>>

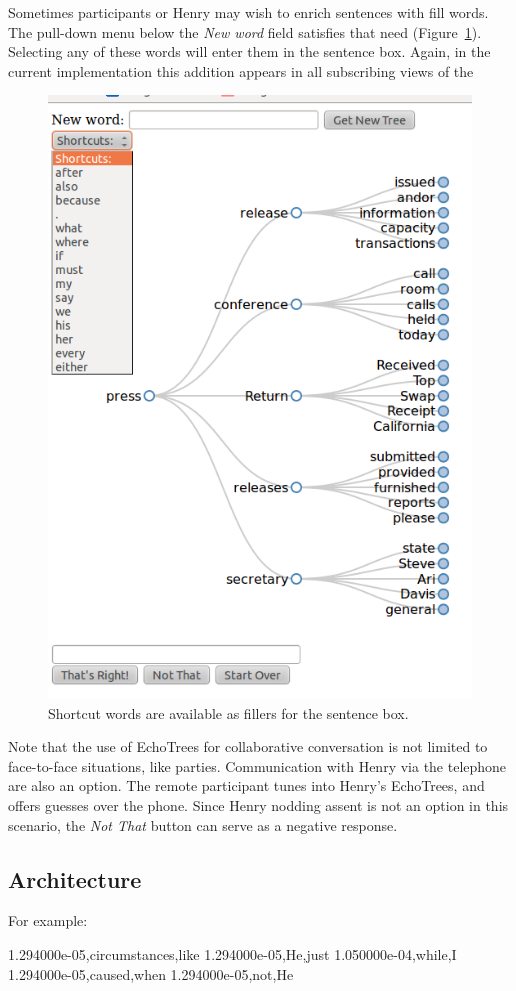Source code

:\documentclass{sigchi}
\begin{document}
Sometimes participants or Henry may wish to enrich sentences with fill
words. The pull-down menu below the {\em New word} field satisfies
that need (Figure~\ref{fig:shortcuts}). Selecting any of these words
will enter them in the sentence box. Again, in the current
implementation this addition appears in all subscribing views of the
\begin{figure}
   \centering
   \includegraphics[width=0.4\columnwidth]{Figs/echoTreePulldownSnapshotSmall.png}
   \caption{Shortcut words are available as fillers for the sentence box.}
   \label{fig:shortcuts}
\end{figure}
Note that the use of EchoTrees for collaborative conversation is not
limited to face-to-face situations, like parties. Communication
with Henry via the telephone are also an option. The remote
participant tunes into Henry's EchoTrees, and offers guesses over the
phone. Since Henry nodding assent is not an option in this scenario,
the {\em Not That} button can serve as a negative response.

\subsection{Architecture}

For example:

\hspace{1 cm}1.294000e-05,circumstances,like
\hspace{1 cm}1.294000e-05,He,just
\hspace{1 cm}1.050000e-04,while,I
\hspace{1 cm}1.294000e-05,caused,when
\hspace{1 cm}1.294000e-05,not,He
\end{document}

<<
>>

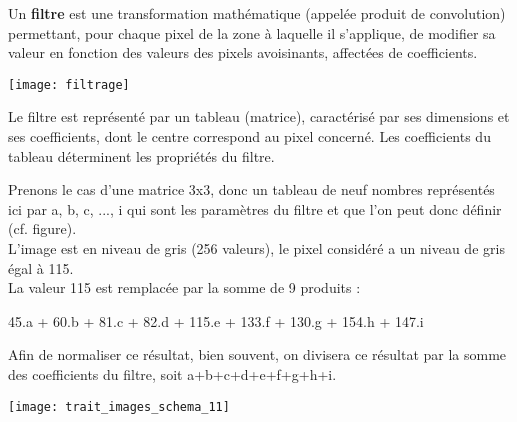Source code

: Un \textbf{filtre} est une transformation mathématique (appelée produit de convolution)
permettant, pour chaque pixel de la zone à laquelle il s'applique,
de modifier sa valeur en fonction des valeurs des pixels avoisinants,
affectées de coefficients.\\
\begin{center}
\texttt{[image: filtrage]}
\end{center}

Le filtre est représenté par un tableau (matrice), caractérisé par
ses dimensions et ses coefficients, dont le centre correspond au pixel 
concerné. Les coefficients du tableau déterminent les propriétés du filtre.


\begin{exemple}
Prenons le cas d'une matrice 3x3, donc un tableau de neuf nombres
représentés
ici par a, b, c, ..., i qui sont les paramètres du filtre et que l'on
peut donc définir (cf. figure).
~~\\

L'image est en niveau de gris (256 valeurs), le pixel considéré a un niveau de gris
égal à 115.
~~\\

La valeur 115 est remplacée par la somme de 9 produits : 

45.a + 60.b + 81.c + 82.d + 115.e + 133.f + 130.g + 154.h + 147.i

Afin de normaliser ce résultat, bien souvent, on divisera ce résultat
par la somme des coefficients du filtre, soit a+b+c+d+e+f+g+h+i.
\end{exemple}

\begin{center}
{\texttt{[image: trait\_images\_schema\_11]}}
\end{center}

<<

Throughout the material above, find lines holding the word "with", then copy them.

Sometimes participants or Henry may wish to enrich sentences with fill
with Henry via the telephone are also an option. The remote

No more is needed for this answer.